======== Extracted entries
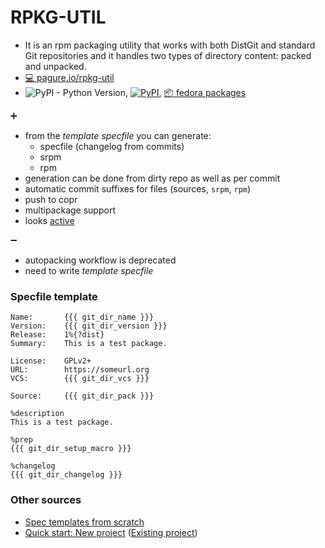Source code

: # RPKG-UTIL

- It is an rpm packaging utility that works with both DistGit and standard Git repositories and it handles two types of directory content: packed and unpacked.
- [ :computer: pagure.io/rpkg-util](https://pagure.io/rpkg-util)
- ![PyPI - Python Version](https://img.shields.io/pypi/pyversions/rpkg-util.svg), [![PyPI](https://img.shields.io/pypi/v/rpkg-util.svg)](https://pypi.org/project/rpkg-util/), [ :package: fedora packages](https://src.fedoraproject.org/rpms/rpkg-util)


:heavy_plus_sign:
- from the *template specfile* you can generate:
  - specfile (changelog from commits)
  - srpm
  - rpm
- generation can be done from dirty repo as well as per commit
- automatic commit suffixes for files (sources, `srpm`, `rpm`)
- push to copr
- multipackage support
- looks [active](https://pagure.io/rpkg-util/commits/master)

:heavy_minus_sign:
- autopacking workflow is deprecated
- need to write *template specfile*

### Specfile template

```
Name:       {{{ git_dir_name }}}
Version:    {{{ git_dir_version }}}
Release:    1%{?dist}
Summary:    This is a test package.

License:    GPLv2+
URL:        https://someurl.org
VCS:        {{{ git_dir_vcs }}}

Source:     {{{ git_dir_pack }}}

%description
This is a test package.

%prep
{{{ git_dir_setup_macro }}}

%changelog
{{{ git_dir_changelog }}}
```



### Other sources

- [Spec templates from scratch](https://docs.pagure.org/rpkg-util/spec_templates_from_scratch.html)
- [Quick start: New project](https://docs.pagure.org/rpkg-util/quick_start.html) ([Existing project](https://docs.pagure.org/rpkg-util/quick_start.html#existing-project))

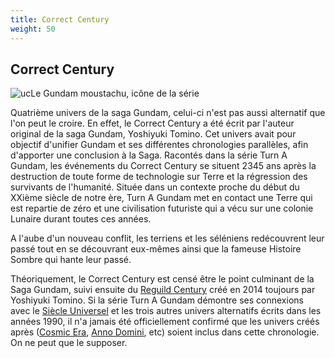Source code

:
 ```yaml
---
title: Correct Century
weight: 50
---
```


Correct Century
---------------


![uc](/images/mini/cc-_tb_400x_univers.jpg)Le Gundam moustachu, icône de la série


Quatrième univers de la saga Gundam, celui-ci n'est pas aussi alternatif que l'on peut le croire. En effet, le Correct Century a été écrit par l'auteur original de la saga Gundam, Yoshiyuki Tomino. Cet univers avait pour objectif d'unifier Gundam et ses différentes chronologies parallèles, afin d'apporter une conclusion à la Saga. Racontés dans la série Turn A Gundam, les événements du Correct Century se situent 2345 ans après la destruction de toute forme de technologie sur Terre et la régression des survivants de l'humanité. Située dans un contexte proche du début du XXième siècle de notre ère, Turn A Gundam met en contact une Terre qui est repartie de zéro et une civilisation futuriste qui a vécu sur une colonie Lunaire durant toutes ces années. 


A l'aube d'un nouveau conflit, les terriens et les séléniens redécouvrent leur passé tout en se découvrant eux-mêmes ainsi que la fameuse Histoire Sombre qui hante leur passé.


Théoriquement, le Correct Century est censé être le point culminant de la Saga Gundam, suivi ensuite du [Reguild Century](rc/index.html) créé en 2014 toujours par Yoshiyuki Tomino. Si la série Turn A Gundam démontre ses connexions avec le [Siècle Universel](uc/index.html) et les trois autres univers alternatifs écrits dans les années 1990, il n'a jamais été officiellement confirmé que les univers créés après ([Cosmic Era](ce/index.html), [Anno Domini](ad/index.html), etc) soient inclus dans cette chronologie. On ne peut que le supposer.

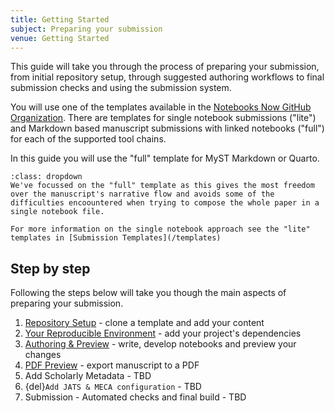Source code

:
 ```yaml
---
title: Getting Started
subject: Preparing your submission
venue: Getting Started
---
```


This guide will take you through the process of preparing your submission, from initial repository setup, through suggested authoring workflows to final submission checks and using the submission system.

You will use one of the templates available in the [Notebooks Now GitHub Organization](https://github.com/notebooks-now). There are templates for single notebook submissions ("lite") and Markdown based manuscript submissions with linked notebooks ("full") for each of the supported tool chains.

In this guide you will use the "full" template for MyST Markdown or Quarto.

```{tip} Other Templates
:class: dropdown
We've focussed on the "full" template as this gives the most freedom over the manuscript's narrative flow and avoids some of the difficulties encoountered when trying to compose the whole paper in a single notebook file.

For more information on the single notebook approach see the "lite" templates in [Submission Templates](/templates)
```

## Step by step

Following the steps below will take you though the main aspects of preparing your submission.

1. [Repository Setup](setup) - clone a template and add your content
1. [Your Reproducible Environment](environment) - add your project's dependencies
1. [Authoring & Preview](authoring) - write, develop notebooks and preview your changes
1. [PDF Preview]() - export manuscript to a PDF
1. Add Scholarly Metadata - TBD
1. {del}`Add JATS & MECA configuration` - TBD
1. Submission - Automated checks and final build - TBD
================
* **The problem**
Repeat the records word for word and drop any pictures.

* **Exercise result**
Source code

: # RPKG-UTIL

- It is an rpm packaging utility that works with both DistGit and standard Git repositories and it handles two types of directory content: packed and unpacked.
- [ :computer: pagure.io/rpkg-util](https://pagure.io/rpkg-util)
- ![PyPI - Python Version](https://img.shields.io/pypi/pyversions/rpkg-util.svg), [![PyPI](https://img.shields.io/pypi/v/rpkg-util.svg)](https://pypi.org/project/rpkg-util/), [ :package: fedora packages](https://src.fedoraproject.org/rpms/rpkg-util)


:heavy_plus_sign:
- from the *template specfile* you can generate:
  - specfile (changelog from commits)
  - srpm
  - rpm
- generation can be done from dirty repo as well as per commit
- automatic commit suffixes for files (sources, `srpm`, `rpm`)
- push to copr
- multipackage support
- looks [active](https://pagure.io/rpkg-util/commits/master)

:heavy_minus_sign:
- autopacking workflow is deprecated
- need to write *template specfile*

### Specfile template

```
Name:       {{{ git_dir_name }}}
Version:    {{{ git_dir_version }}}
Release:    1%{?dist}
Summary:    This is a test package.

License:    GPLv2+
URL:        https://someurl.org
VCS:        {{{ git_dir_vcs }}}

Source:     {{{ git_dir_pack }}}

%description
This is a test package.

%prep
{{{ git_dir_setup_macro }}}

%changelog
{{{ git_dir_changelog }}}
```



### Other sources

- [Spec templates from scratch](https://docs.pagure.org/rpkg-util/spec_templates_from_scratch.html)
- [Quick start: New project](https://docs.pagure.org/rpkg-util/quick_start.html) ([Existing project](https://docs.pagure.org/rpkg-util/quick_start.html#existing-project))

Source code

:
 ```yaml
---
title: Correct Century
weight: 50
---
```


Correct Century
---------------


![uc](/images/mini/cc-_tb_400x_univers.jpg)Le Gundam moustachu, icône de la série


Quatrième univers de la saga Gundam, celui-ci n'est pas aussi alternatif que l'on peut le croire. En effet, le Correct Century a été écrit par l'auteur original de la saga Gundam, Yoshiyuki Tomino. Cet univers avait pour objectif d'unifier Gundam et ses différentes chronologies parallèles, afin d'apporter une conclusion à la Saga. Racontés dans la série Turn A Gundam, les événements du Correct Century se situent 2345 ans après la destruction de toute forme de technologie sur Terre et la régression des survivants de l'humanité. Située dans un contexte proche du début du XXième siècle de notre ère, Turn A Gundam met en contact une Terre qui est repartie de zéro et une civilisation futuriste qui a vécu sur une colonie Lunaire durant toutes ces années. 


A l'aube d'un nouveau conflit, les terriens et les séléniens redécouvrent leur passé tout en se découvrant eux-mêmes ainsi que la fameuse Histoire Sombre qui hante leur passé.


Théoriquement, le Correct Century est censé être le point culminant de la Saga Gundam, suivi ensuite du [Reguild Century](rc/index.html) créé en 2014 toujours par Yoshiyuki Tomino. Si la série Turn A Gundam démontre ses connexions avec le [Siècle Universel](uc/index.html) et les trois autres univers alternatifs écrits dans les années 1990, il n'a jamais été officiellement confirmé que les univers créés après ([Cosmic Era](ce/index.html), [Anno Domini](ad/index.html), etc) soient inclus dans cette chronologie. On ne peut que le supposer.

Source code

:
 ```yaml
---
title: Getting Started
subject: Preparing your submission
venue: Getting Started
---
```


This guide will take you through the process of preparing your submission, from initial repository setup, through suggested authoring workflows to final submission checks and using the submission system.

You will use one of the templates available in the [Notebooks Now GitHub Organization](https://github.com/notebooks-now). There are templates for single notebook submissions ("lite") and Markdown based manuscript submissions with linked notebooks ("full") for each of the supported tool chains.

In this guide you will use the "full" template for MyST Markdown or Quarto.

```{tip} Other Templates
:class: dropdown
We've focussed on the "full" template as this gives the most freedom over the manuscript's narrative flow and avoids some of the difficulties encoountered when trying to compose the whole paper in a single notebook file.

For more information on the single notebook approach see the "lite" templates in [Submission Templates](/templates)
```

## Step by step

Following the steps below will take you though the main aspects of preparing your submission.

1. [Repository Setup](setup) - clone a template and add your content
1. [Your Reproducible Environment](environment) - add your project's dependencies
1. [Authoring & Preview](authoring) - write, develop notebooks and preview your changes
1. [PDF Preview]() - export manuscript to a PDF
1. Add Scholarly Metadata - TBD
1. {del}`Add JATS & MECA configuration` - TBD
1. Submission - Automated checks and final build - TBD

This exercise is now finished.